- [ENTRIES PROVIDED]
────────────────

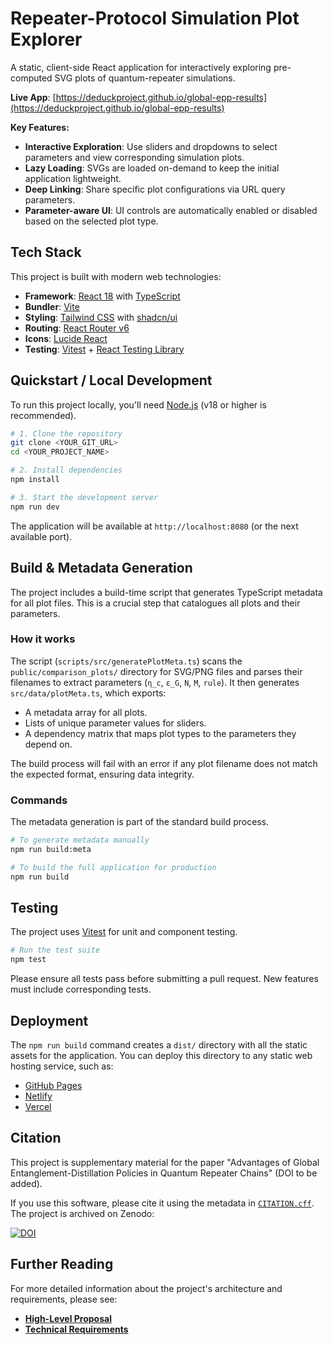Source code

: # Repeater-Protocol Simulation Plot Explorer

A static, client-side React application for interactively exploring pre-computed SVG plots of quantum-repeater simulations.

**Live App**: [https://deduckproject.github.io/global-epp-results](https://deduckproject.github.io/global-epp-results)

**Key Features:**
- **Interactive Exploration**: Use sliders and dropdowns to select parameters and view corresponding simulation plots.
- **Lazy Loading**: SVGs are loaded on-demand to keep the initial application lightweight.
- **Deep Linking**: Share specific plot configurations via URL query parameters.
- **Parameter-aware UI**: UI controls are automatically enabled or disabled based on the selected plot type.

## Tech Stack

This project is built with modern web technologies:

- **Framework**: [React 18](https://reactjs.org/) with [TypeScript](https://www.typescriptlang.org/)
- **Bundler**: [Vite](https://vitejs.dev/)
- **Styling**: [Tailwind CSS](https://tailwindcss.com/) with [shadcn/ui](https://ui.shadcn.com/)
- **Routing**: [React Router v6](https://reactrouter.com/)
- **Icons**: [Lucide React](https://lucide.dev/guide/packages/lucide-react)
- **Testing**: [Vitest](https://vitest.dev/) + [React Testing Library](https://testing-library.com/docs/react-testing-library/intro/)

## Quickstart / Local Development

To run this project locally, you'll need [Node.js](https://nodejs.org/en/) (v18 or higher is recommended).

```sh
# 1. Clone the repository
git clone <YOUR_GIT_URL>
cd <YOUR_PROJECT_NAME>

# 2. Install dependencies
npm install

# 3. Start the development server
npm run dev
```

The application will be available at `http://localhost:8080` (or the next available port).

## Build & Metadata Generation

The project includes a build-time script that generates TypeScript metadata for all plot files. This is a crucial step that catalogues all plots and their parameters.

### How it works

The script (`scripts/src/generatePlotMeta.ts`) scans the `public/comparison_plots/` directory for SVG/PNG files and parses their filenames to extract parameters (`η_c`, `ε_G`, `N`, `M`, `rule`). It then generates `src/data/plotMeta.ts`, which exports:

- A metadata array for all plots.
- Lists of unique parameter values for sliders.
- A dependency matrix that maps plot types to the parameters they depend on.

The build process will fail with an error if any plot filename does not match the expected format, ensuring data integrity.

### Commands

The metadata generation is part of the standard build process.

```bash
# To generate metadata manually
npm run build:meta

# To build the full application for production
npm run build
```

## Testing

The project uses [Vitest](https://vitest.dev/) for unit and component testing.

```bash
# Run the test suite
npm test
```

Please ensure all tests pass before submitting a pull request. New features must include corresponding tests.

## Deployment

The `npm run build` command creates a `dist/` directory with all the static assets for the application. You can deploy this directory to any static web hosting service, such as:

- [GitHub Pages](https://pages.github.com/)
- [Netlify](https://www.netlify.com/)
- [Vercel](https://vercel.com/)

## Citation

This project is supplementary material for the paper "Advantages of Global Entanglement-Distillation Policies in Quantum Repeater Chains" (DOI to be added).

If you use this software, please cite it using the metadata in [`CITATION.cff`](./CITATION.cff). The project is archived on Zenodo:

[![DOI](https://zenodo.org/badge/DOI/10.5281/zenodo.17292576.svg)](https://doi.org/10.5281/zenodo.17292576)

## Further Reading

For more detailed information about the project's architecture and requirements, please see:

- [**High-Level Proposal**](./ai_docs/proposal.md)
- [**Technical Requirements**](./ai_docs/requirements.md)
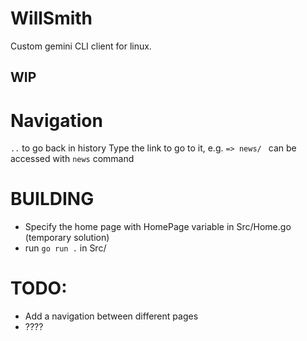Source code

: # WillSmith
Custom gemini CLI client for linux. 
## WIP

# Navigation
```..``` to go back in history
Type the link to go to it, e.g. ```=> news/ ``` can be accessed with ```news``` command

# BUILDING
- Specify the home page with HomePage variable in Src/Home.go (temporary solution)
- run ```go run .``` in Src/

# TODO:
- Add a navigation between different pages
- ????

────────────────

- [TASK DIRECTIONS] Using the entries above, give again exactly the lines from the line holding "## Build & Metadata Generation" through the line holding "## Citation". Include both end lines and nothing else.

- [WRITTEN SOLUTION]
## Build & Metadata Generation

The project includes a build-time script that generates TypeScript metadata for all plot files. This is a crucial step that catalogues all plots and their parameters.

### How it works

The script (`scripts/src/generatePlotMeta.ts`) scans the `public/comparison_plots/` directory for SVG/PNG files and parses their filenames to extract parameters (`η_c`, `ε_G`, `N`, `M`, `rule`). It then generates `src/data/plotMeta.ts`, which exports:

- A metadata array for all plots.
- Lists of unique parameter values for sliders.
- A dependency matrix that maps plot types to the parameters they depend on.

The build process will fail with an error if any plot filename does not match the expected format, ensuring data integrity.

### Commands

The metadata generation is part of the standard build process.

```bash
# To generate metadata manually
npm run build:meta

# To build the full application for production
npm run build
```

## Testing

The project uses [Vitest](https://vitest.dev/) for unit and component testing.

```bash
# Run the test suite
npm test
```

Please ensure all tests pass before submitting a pull request. New features must include corresponding tests.

## Deployment

The `npm run build` command creates a `dist/` directory with all the static assets for the application. You can deploy this directory to any static web hosting service, such as:

- [GitHub Pages](https://pages.github.com/)
- [Netlify](https://www.netlify.com/)
- [Vercel](https://vercel.com/)

## Citation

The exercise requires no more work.